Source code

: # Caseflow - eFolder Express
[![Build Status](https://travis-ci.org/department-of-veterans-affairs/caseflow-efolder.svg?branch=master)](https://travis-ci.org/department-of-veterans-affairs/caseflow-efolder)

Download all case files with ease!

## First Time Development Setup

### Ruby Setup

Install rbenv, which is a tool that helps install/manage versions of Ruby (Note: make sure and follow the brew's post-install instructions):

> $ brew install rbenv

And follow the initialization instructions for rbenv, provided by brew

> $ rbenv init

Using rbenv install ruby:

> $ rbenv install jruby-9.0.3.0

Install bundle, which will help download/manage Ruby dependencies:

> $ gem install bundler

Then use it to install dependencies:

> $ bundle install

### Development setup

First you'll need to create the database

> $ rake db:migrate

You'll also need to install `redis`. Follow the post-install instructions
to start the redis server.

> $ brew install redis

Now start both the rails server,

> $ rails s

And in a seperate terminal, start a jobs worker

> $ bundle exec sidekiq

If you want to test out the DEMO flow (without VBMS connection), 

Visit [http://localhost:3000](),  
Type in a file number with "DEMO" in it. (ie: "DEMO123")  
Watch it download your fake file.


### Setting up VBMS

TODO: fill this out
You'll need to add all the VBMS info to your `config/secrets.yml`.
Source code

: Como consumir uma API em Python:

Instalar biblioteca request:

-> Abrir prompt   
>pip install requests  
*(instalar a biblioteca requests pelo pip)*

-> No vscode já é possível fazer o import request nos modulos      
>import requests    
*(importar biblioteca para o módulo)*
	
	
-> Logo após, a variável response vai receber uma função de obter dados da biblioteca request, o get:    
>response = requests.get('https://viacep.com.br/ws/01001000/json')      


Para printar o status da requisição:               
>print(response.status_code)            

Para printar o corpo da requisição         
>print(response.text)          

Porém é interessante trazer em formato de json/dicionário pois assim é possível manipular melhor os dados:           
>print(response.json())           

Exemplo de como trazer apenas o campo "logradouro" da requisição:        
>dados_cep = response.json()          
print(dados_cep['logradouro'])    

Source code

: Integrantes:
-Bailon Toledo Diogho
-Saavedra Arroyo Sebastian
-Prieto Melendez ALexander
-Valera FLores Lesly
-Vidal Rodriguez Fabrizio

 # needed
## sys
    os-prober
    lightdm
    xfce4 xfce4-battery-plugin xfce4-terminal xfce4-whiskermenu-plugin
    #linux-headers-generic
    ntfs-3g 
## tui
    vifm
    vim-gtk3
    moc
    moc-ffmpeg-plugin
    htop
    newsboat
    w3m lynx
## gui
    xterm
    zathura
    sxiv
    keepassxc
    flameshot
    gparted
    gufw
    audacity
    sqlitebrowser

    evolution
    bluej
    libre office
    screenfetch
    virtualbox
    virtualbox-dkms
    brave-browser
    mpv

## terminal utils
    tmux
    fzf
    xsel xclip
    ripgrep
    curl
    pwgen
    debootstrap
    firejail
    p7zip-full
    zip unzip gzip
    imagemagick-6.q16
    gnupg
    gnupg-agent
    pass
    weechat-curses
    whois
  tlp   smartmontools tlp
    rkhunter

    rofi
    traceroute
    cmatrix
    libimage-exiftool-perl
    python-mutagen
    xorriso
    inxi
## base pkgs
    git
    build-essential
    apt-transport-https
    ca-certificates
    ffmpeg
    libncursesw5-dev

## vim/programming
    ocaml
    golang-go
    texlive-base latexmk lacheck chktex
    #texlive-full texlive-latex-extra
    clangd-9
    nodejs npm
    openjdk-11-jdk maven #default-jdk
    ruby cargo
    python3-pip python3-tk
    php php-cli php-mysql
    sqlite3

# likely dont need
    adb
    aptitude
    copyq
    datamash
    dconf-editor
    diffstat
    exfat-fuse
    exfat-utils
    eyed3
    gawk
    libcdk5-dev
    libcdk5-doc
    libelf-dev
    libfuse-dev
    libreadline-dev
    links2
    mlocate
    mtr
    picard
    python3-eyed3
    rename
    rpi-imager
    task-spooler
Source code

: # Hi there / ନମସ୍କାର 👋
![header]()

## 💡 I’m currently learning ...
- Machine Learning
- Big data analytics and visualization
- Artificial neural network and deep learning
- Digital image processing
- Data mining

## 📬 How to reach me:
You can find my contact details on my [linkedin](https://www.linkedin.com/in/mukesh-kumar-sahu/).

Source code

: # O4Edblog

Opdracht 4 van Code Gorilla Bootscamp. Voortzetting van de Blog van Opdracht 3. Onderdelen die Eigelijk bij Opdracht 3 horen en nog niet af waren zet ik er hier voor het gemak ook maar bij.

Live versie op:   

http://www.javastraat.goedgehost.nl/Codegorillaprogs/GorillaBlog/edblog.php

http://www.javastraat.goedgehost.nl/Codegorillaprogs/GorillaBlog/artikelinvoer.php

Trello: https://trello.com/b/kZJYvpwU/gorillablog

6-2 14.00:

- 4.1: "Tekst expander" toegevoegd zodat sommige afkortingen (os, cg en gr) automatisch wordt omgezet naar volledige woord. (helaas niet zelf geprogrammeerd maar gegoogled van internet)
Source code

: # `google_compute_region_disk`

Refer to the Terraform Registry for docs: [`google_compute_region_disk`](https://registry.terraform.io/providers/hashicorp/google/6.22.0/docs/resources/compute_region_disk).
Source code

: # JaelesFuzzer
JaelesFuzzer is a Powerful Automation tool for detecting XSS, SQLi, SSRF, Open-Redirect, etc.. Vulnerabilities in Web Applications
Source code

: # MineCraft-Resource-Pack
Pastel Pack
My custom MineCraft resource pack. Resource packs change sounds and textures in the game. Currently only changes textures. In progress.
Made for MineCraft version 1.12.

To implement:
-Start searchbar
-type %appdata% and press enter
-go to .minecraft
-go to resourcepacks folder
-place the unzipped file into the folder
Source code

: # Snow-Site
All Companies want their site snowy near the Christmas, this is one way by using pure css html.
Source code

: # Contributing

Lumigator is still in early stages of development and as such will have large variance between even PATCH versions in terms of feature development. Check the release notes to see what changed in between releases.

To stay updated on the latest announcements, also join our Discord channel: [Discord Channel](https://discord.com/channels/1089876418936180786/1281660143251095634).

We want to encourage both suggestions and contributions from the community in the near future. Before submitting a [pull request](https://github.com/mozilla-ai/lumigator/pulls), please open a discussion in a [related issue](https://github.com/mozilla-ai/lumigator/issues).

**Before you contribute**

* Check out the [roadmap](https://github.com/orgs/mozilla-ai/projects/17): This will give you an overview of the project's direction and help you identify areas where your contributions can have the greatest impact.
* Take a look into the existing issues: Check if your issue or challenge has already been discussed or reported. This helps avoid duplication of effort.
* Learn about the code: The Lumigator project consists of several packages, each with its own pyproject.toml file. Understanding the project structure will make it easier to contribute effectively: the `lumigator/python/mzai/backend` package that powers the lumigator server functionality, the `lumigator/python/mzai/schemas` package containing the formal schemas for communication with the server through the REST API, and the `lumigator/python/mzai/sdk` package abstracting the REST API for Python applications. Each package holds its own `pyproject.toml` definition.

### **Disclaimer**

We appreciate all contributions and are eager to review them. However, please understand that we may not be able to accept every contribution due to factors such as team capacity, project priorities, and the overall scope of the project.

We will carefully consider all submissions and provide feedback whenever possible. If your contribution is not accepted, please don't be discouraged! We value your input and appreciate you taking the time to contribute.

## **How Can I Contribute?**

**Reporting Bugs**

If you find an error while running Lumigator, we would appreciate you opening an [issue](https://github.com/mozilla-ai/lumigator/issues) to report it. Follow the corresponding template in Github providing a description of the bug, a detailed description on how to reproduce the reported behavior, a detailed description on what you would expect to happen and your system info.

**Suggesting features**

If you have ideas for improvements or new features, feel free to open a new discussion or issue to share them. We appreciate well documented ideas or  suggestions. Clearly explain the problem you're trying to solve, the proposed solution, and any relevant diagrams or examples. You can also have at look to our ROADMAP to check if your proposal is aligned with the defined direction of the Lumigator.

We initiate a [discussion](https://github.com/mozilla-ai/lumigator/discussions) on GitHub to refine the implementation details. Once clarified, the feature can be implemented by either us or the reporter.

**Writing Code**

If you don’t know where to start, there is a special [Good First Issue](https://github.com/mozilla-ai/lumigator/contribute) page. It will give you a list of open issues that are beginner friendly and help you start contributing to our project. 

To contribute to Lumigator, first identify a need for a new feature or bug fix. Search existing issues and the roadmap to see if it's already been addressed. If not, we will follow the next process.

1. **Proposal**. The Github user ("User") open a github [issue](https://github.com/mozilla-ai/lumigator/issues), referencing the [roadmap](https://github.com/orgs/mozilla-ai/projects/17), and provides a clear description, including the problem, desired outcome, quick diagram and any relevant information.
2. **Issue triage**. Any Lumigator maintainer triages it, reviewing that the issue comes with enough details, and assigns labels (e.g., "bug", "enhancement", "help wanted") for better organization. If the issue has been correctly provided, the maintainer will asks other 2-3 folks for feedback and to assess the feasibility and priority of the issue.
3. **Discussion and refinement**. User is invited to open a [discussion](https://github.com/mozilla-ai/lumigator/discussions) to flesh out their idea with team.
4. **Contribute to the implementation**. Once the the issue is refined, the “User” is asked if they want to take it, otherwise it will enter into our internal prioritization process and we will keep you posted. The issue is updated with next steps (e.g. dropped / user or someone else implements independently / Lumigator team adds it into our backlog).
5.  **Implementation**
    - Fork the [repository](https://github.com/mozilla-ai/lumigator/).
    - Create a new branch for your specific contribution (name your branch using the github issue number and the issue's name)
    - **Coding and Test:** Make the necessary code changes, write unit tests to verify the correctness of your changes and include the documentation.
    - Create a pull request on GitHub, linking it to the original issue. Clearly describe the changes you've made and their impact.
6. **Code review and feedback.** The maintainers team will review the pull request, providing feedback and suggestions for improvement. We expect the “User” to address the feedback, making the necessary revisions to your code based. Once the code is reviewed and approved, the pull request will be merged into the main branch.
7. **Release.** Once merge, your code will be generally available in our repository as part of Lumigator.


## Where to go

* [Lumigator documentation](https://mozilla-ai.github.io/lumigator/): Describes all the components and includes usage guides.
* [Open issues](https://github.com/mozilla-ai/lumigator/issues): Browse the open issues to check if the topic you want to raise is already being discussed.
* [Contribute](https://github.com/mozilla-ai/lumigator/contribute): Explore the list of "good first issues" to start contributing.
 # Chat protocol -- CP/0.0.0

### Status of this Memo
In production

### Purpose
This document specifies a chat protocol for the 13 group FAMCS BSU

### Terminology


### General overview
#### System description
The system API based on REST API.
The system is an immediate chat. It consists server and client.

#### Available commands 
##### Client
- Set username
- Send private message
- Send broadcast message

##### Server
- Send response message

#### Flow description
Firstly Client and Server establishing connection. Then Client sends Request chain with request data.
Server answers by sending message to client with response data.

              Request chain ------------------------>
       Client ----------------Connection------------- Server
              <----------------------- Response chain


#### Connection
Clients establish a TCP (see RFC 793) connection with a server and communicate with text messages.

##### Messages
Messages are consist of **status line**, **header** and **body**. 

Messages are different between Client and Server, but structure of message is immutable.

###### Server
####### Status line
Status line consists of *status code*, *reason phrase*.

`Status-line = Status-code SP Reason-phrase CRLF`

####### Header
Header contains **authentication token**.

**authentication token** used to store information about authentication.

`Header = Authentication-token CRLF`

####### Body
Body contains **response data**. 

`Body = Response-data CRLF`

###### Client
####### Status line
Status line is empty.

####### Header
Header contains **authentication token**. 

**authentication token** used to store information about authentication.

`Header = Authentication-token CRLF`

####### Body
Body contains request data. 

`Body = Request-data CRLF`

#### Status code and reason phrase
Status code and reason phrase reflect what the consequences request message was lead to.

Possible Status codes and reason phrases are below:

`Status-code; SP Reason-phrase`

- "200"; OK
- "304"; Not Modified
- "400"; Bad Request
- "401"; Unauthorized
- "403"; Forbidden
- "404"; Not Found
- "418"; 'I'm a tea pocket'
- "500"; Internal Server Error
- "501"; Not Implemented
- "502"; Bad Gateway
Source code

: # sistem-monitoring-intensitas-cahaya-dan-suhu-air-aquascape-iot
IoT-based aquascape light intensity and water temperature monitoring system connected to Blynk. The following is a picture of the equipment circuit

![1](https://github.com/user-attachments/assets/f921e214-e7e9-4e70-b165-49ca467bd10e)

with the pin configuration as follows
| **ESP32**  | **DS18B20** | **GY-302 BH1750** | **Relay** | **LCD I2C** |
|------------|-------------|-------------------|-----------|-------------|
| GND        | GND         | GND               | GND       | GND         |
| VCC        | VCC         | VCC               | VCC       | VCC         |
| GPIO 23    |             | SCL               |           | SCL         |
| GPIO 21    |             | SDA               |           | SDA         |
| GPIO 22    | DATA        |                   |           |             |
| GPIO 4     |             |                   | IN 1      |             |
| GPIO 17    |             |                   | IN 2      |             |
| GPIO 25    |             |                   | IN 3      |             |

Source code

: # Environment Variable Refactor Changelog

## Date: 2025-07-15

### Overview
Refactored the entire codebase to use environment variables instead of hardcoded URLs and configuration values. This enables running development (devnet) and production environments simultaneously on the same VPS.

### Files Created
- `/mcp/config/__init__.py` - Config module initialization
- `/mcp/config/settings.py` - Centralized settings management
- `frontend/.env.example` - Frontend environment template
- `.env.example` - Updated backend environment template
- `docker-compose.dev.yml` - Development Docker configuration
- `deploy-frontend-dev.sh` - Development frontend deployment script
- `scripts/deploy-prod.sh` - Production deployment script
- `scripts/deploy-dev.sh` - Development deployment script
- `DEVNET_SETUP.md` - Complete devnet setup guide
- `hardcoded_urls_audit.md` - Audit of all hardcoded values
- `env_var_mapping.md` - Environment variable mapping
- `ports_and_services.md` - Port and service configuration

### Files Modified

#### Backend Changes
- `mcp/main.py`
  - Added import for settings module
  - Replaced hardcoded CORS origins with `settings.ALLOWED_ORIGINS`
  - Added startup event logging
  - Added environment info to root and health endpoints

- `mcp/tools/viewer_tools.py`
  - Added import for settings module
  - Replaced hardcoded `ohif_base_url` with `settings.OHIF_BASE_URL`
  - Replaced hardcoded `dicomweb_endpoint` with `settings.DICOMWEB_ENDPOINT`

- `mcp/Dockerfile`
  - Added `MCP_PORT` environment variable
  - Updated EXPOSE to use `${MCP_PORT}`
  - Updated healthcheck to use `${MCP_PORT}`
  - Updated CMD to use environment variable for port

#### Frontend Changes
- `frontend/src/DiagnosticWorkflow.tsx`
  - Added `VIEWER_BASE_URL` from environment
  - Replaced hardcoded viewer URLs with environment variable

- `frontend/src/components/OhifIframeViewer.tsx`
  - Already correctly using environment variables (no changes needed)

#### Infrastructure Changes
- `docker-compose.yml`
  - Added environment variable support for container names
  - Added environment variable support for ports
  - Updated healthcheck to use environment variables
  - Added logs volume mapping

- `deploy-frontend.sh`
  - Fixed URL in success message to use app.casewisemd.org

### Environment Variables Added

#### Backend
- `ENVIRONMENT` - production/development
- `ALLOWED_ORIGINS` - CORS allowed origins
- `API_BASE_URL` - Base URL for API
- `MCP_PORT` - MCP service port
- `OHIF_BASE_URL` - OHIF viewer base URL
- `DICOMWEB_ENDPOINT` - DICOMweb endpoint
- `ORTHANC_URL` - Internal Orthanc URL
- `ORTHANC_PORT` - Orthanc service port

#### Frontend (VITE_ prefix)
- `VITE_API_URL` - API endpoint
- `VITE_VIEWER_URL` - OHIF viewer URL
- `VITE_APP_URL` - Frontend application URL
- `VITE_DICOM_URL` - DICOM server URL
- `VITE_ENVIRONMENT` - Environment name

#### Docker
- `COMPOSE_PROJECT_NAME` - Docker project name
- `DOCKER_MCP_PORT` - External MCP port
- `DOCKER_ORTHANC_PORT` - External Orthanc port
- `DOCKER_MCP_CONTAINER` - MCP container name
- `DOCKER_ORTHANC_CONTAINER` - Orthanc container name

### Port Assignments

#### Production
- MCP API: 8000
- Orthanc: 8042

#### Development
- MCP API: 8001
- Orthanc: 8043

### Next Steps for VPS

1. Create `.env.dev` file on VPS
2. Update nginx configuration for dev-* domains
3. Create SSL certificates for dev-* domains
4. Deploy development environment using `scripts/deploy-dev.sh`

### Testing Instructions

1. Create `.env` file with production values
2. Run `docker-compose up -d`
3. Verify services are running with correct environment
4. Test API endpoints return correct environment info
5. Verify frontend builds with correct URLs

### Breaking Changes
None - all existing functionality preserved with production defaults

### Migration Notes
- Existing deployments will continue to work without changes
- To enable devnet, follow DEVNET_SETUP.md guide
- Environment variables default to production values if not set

--

> ASSIGNMENT: Report the number of lines above containing the word "healthcheck", with no other text.

> FINISHED TASK: 2